#### [WHAT THE TASK REQUIRES]
Set down the final part of the listing, which starts at the line containing "lethal by Chubs)" and runs to the last line, exactly and completely.

LISTED ENTRIES: Begin

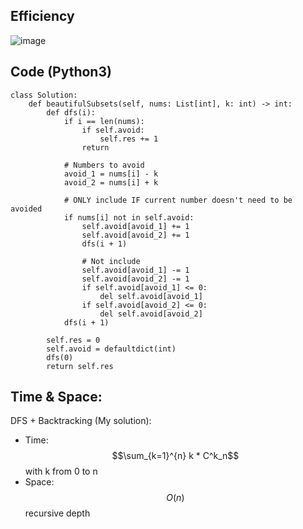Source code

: ## Efficiency
![image](https://github.com/KCP17/Leetcode-solutions/assets/148914885/51498788-04c3-46ca-9d82-93495d034f2c)

## Code (Python3)
```python3 []
class Solution:
    def beautifulSubsets(self, nums: List[int], k: int) -> int:
        def dfs(i):
            if i == len(nums):
                if self.avoid:
                    self.res += 1
                return

            # Numbers to avoid
            avoid_1 = nums[i] - k
            avoid_2 = nums[i] + k
            
            # ONLY include IF current number doesn't need to be avoided
            if nums[i] not in self.avoid:
                self.avoid[avoid_1] += 1
                self.avoid[avoid_2] += 1
                dfs(i + 1)
            
                # Not include
                self.avoid[avoid_1] -= 1
                self.avoid[avoid_2] -= 1
                if self.avoid[avoid_1] <= 0:
                    del self.avoid[avoid_1]
                if self.avoid[avoid_2] <= 0:
                    del self.avoid[avoid_2]
            dfs(i + 1)

        self.res = 0
        self.avoid = defaultdict(int)
        dfs(0)
        return self.res
```
## Time & Space:
DFS + Backtracking (My solution):
- Time: $$\sum_{k=1}^{n} k * C^k_n$$ with k from 0 to n
- Space: $$O(n)$$ recursive depth
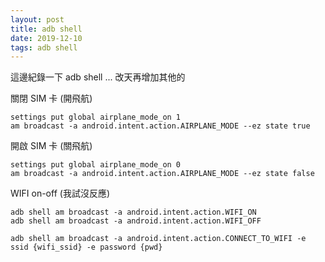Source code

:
 ```yaml
---
layout: post
title: adb shell
date: 2019-12-10
tags: adb shell
---
```


這邊紀錄一下 adb shell ... 改天再增加其他的 

關閉 SIM 卡 (開飛航)
```
settings put global airplane_mode_on 1
am broadcast -a android.intent.action.AIRPLANE_MODE --ez state true
```

開啟 SIM 卡 (關飛航)
```
settings put global airplane_mode_on 0
am broadcast -a android.intent.action.AIRPLANE_MODE --ez state false
```

WIFI on-off (我試沒反應)
```
adb shell am broadcast -a android.intent.action.WIFI_ON 
adb shell am broadcast -a android.intent.action.WIFI_OFF

adb shell am broadcast -a android.intent.action.CONNECT_TO_WIFI -e ssid {wifi_ssid} -e password {pwd}
```
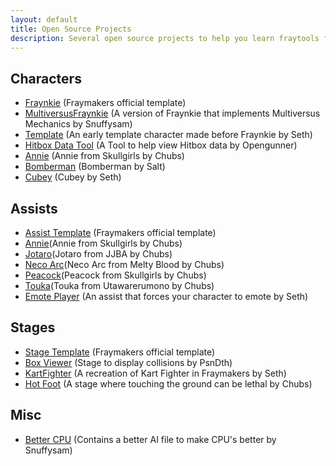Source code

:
 ```yaml
---
layout: default
title: Open Source Projects
description: Several open source projects to help you learn fraytools from existing examples
---
```


## Characters
- [Fraynkie](https://cdn.mcleodgaming.com/fraytools/downloads/17745ac3/fraymakers-character-template-0.1.4.zip) (Fraymakers official template)
- [MultiversusFraynkie](https://drive.google.com/file/d/1sQLuVh10P-GMW39pY5D5OFSeeJXabsh-/view) (A version of Fraynkie that implements Multiversus Mechanics by Snuffysam)
- [Template](https://github.com/Sethbones/Fraymakers-Workshop-Source-Repo/tree/main/Characters/Template%20(Beta)) (An early template character made before Fraynkie by Seth)
- [Hitbox Data Tool](https://cdn.discordapp.com/attachments/1113595183733420142/1113596203075113120/Frame_Data_and_Hitbox_Data_Source_File.zip) (A Tool to help view Hitbox data by Opengunner)
- [Annie](https://github.com/aJewelofRarity/FraymakersProjects/tree/master/Characters/AnnieCharacter) (Annie from Skullgirls by Chubs)
- [Bomberman](https://drive.google.com/file/d/1wS34f1HFs3mZeUpAxUKdHGSACERFdEH4/view?usp=sharing) (Bomberman by Salt)
- [Cubey](https://github.com/Sethbones/Fraymakers-Workshop-Source-Repo/tree/main/Characters/Cubey) (Cubey by Seth)

## Assists
- [Assist Template](https://cdn.mcleodgaming.com/fraytools/downloads/17745ac3/fraymakers-assist-template-0.1.3.zip) (Fraymakers official template)
- [Annie](https://github.com/aJewelofRarity/FraymakersProjects/tree/master/Assists/Annie)(Annie from Skullgirls by Chubs)
- [Jotaro](https://github.com/aJewelofRarity/FraymakersProjects/tree/master/Assists/Jotaro)(Jotaro from JJBA by Chubs)
- [Neco Arc](https://github.com/aJewelofRarity/FraymakersProjects/tree/master/Assists/NecoArc)(Neco Arc from Melty Blood by Chubs)
- [Peacock](https://github.com/aJewelofRarity/FraymakersProjects/tree/master/Assists/Peacock)(Peacock from Skullgirls by Chubs)
- [Touka](https://github.com/aJewelofRarity/FraymakersProjects/tree/master/Assists/Touka)(Touka from Utawarerumono by Chubs)
- [Emote Player](https://github.com/Sethbones/Fraymakers-Workshop-Source-Repo/tree/main/Misc/Emote%20Player) (An assist that forces your character to emote by Seth)

## Stages
- [Stage Template](https://cdn.mcleodgaming.com/fraytools/downloads/17745ac3/fraymakers-stage-template-0.1.0.zip) (Fraymakers official template)
- [Box Viewer](https://github.com/PsnDth/BoxViewer) (Stage to display collisions by PsnDth)
- [KartFighter](https://github.com/Sethbones/Fraymakers-Workshop-Source-Repo/tree/main/Stages/KartFighter) (A recreation of Kart Fighter in Fraymakers by Seth)
- [Hot Foot](https://github.com/aJewelofRarity/FraymakersProjects/tree/master/Stages/FloorIsLava) (A stage where touching the ground can be lethal by Chubs)

## Misc
- [Better CPU](https://drive.google.com/file/d/1vYFxLOTo1IWMBfqWvVXrcOJetBuNAOJh/view) (Contains a better AI file to make CPU's better by Snuffysam)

LISTED ENTRIES: End

#### [WRITTEN RESPONSE]
- [Hot Foot](https://github.com/aJewelofRarity/FraymakersProjects/tree/master/Stages/FloorIsLava) (A stage where touching the ground can be lethal by Chubs)

## Misc
- [Better CPU](https://drive.google.com/file/d/1vYFxLOTo1IWMBfqWvVXrcOJetBuNAOJh/view) (Contains a better AI file to make CPU's better by Snuffysam)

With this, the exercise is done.